Work request: Return a copy of every line in the data below that contains "Sharing".

Dataset items
..........

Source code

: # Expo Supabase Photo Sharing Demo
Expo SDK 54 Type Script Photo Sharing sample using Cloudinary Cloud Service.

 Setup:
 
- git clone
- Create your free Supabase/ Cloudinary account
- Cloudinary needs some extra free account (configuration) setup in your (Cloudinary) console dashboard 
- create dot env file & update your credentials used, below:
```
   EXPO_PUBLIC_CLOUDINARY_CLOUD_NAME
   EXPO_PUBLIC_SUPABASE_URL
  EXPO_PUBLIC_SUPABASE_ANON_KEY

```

..........

Response box:
: # Expo Supabase Photo Sharing Demo
Expo SDK 54 Type Script Photo Sharing sample using Cloudinary Cloud Service.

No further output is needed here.